Now, through a $100 million nonprofit he founded as a catalyst for his shopping frenzy, Mehta is pumping some of his profits back into San Francisco's Pacific Heights neighborhood, the place he grew up in. His apparent plan is not only to transform the Fillmore into a popular restaurant district, but also, as part of the process, to make it easier for such businesses to thrive by cutting out some of the red tape aspiring restaurateurs face, offering cheaper rents and, in some cases, charging a percentage of sales rather than rent.
Friends say Mehta doesn't see his expanding real estate empire as just another financial gamble. About half of the stores on Fillmore Street have permanently closed, according to commercial real estate services firm CBRE, but they insist his biggest concern is seeing his San Francisco neighborhood fully recover from the pandemic. He's a “strong believer in cities,” one source said.
Either way, the move will solidify his fortune.
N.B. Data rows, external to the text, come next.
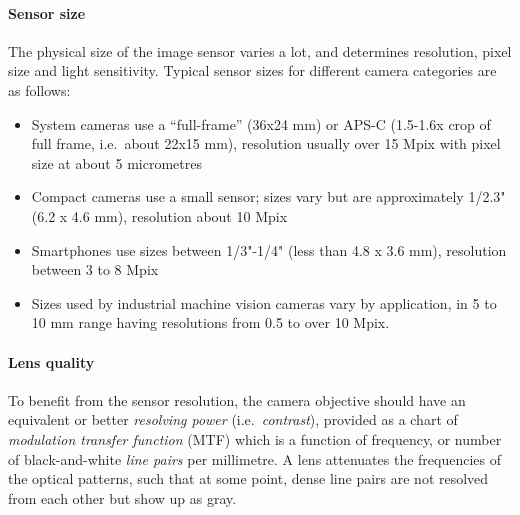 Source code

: 
\paragraph{Sensor size}
The physical size of the image sensor varies a lot, and determines resolution, pixel size and light sensitivity.
Typical sensor sizes for different camera categories are as follows:

\begin{itemize}
	\item System cameras use a ``full-frame'' (36x24 mm) or APS-C (1.5-1.6x crop of full frame, i.e.~about 22x15 mm), resolution usually over 15 Mpix with pixel size at about 5 micrometres
	\item Compact cameras use a small sensor; sizes vary but are approximately 1/2.3" (6.2 x 4.6 mm), resolution about 10 Mpix
	\item Smartphones use sizes between 1/3"-1/4" (less than 4.8 x 3.6 mm), resolution between 3 to 8 Mpix
	\item Sizes used by industrial machine vision cameras vary by application, in 5 to 10 mm range having resolutions from 0.5 to over 10 Mpix.
\end{itemize}



\paragraph{Lens quality}
To benefit from the sensor resolution, the camera objective should have an equivalent or better \emph{resolving power} (i.e.\ \emph{contrast}), provided as a chart of \emph{modulation transfer function} (MTF) which is a function of frequency, or number of black-and-white \emph{line pairs} per millimetre.
A lens attenuates the frequencies of the optical patterns, such that at some point, dense line pairs are not resolved from each other but show up as gray.
\cite{nakamura2005image} \cite[p. 71]{kingslake1992optics}

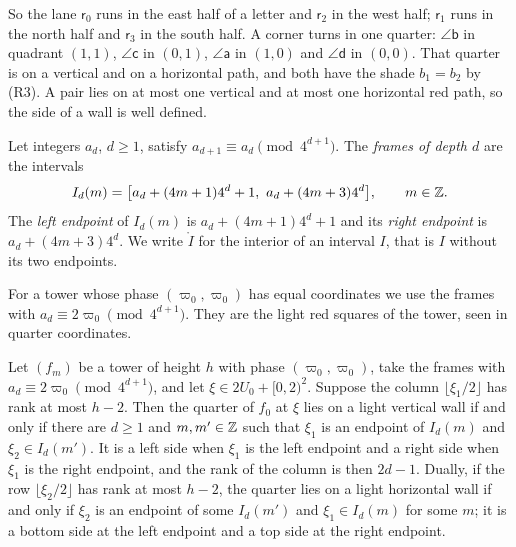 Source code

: So the lane $\mathsf r_0$ runs in the east half of a letter and $\mathsf r_2$ in the west half; $\mathsf r_1$ runs in the north half and $\mathsf r_3$ in the south half. A corner turns in one quarter: $\angle\mathsf b$ in quadrant $(1,1)$, $\angle\mathsf c$ in $(0,1)$, $\angle\mathsf a$ in $(1,0)$ and $\angle\mathsf d$ in $(0,0)$. That quarter is on a vertical and on a horizontal path, and both have the shade $b_1=b_2$ by (R3). A pair lies on at most one vertical and at most one horizontal red path, so the side of a wall is well defined.

\begin{definition}[Frames]\label{fam:def-frames}
Let integers $a_d$, $d\ge1$, satisfy $a_{d+1}\equiv a_d\pmod{4^{d+1}}$. The \emph{frames of depth $d$} are the intervals
\[
I_d(m)=\bigl[a_d+(4m+1)4^d+1,\ a_d+(4m+3)4^d\bigr],\qquad m\in\Z .
\]
The \emph{left endpoint} of $I_d(m)$ is $a_d+(4m+1)4^d+1$ and its \emph{right endpoint} is $a_d+(4m+3)4^d$. We write $\mathring I$ for the interior of an interval $I$, that is $I$ without its two endpoints.
\end{definition}

For a tower whose phase $(\varpi_0,\varpi_0)$ has equal coordinates we use the frames with $a_d\equiv2\varpi_0\pmod{4^{d+1}}$. They are the light red squares of the tower, seen in quarter coordinates.

\begin{lemma}\label{fam:walls}
Let $(f_m)$ be a tower of height $h$ with phase $(\varpi_0,\varpi_0)$, take the frames with $a_d\equiv2\varpi_0\pmod{4^{d+1}}$, and let $\xi\in2U_0+[0,2)^2$. Suppose the column $\lfloor\xi_1/2\rfloor$ has rank at most $h-2$. Then the quarter of $f_0$ at $\xi$ lies on a light vertical wall if and only if there are $d\ge1$ and $m,m'\in\Z$ such that $\xi_1$ is an endpoint of $I_d(m)$ and $\xi_2\in I_d(m')$. It is a left side when $\xi_1$ is the left endpoint and a right side when $\xi_1$ is the right endpoint, and the rank of the column is then $2d-1$. Dually, if the row $\lfloor\xi_2/2\rfloor$ has rank at most $h-2$, the quarter lies on a light horizontal wall if and only if $\xi_2$ is an endpoint of some $I_d(m')$ and $\xi_1\in I_d(m)$ for some $m$; it is a bottom side at the left endpoint and a top side at the right endpoint.
\end{lemma}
For starters, Mehta is largely avoiding so-called “formula retailers” with more than 11 locations worldwide. Some are already in the process of getting conditional-use permits, which can take up to 12 months, which is why many of the storefronts on the tree-lined street currently look vacant. (Other neighborhoods in San Francisco have banned chains altogether.)
Mehta also should benefit from 100 changes to San Francisco's zoning code passed in December that streamline the permitting process for independent businesses.
Mehta's financial resources also allow him to be more selective about the businesses he wants to help launch than previous building owners, who may not have had the luxury of choosing who paid rent.
Mehta doesn't buy his buildings cheaply: He bought a theater and adjacent retail building down the street for $11 million, for example, well above the $4.8 million the previous owners paid in 2008. He paid $9.7 million for another 7,300-square-foot building, or $1,329 per square foot. Still, it's easy to imagine that buying a building and renting it at below-market rents to minimize turnover would create a more vibrant scene and make Mehta's properties more valuable over time.
Alex Suggs, senior vice president who leads CBRE's San Francisco urban retail team, says many shopping districts thrive on careful planning. “You don't want to put two coffee shops next to each other,” Suggs says. “But if you put a coffee shop next to a bakery, sales will increase.” Similarly, “all those wineries in Sonoma add to the appeal,” Suggs says.
As for the fine dining options that will soon be found all over Fillmore Street, Suggs says the risk of cannibalism isn't as high as one might imagine: “People are coming in for a specific experience. They're not coming in and choosing between the Mixto and something else. [a salad restaurant] or [the three-Michelin-starred restaurant] “Atelier Crenn.” The more densely populated the area is, the more visitors it will attract, he adds.
Mehta's move may already be having an impact on markets.
Pacific Heights has long been one of San Francisco's most expensive and popular neighborhoods, but home prices have fallen during the pandemic. Now, the average home price in Pacific Heights is soaring again, hitting $2.25 million in July, according to Redfin, a 28.6% increase from a year ago.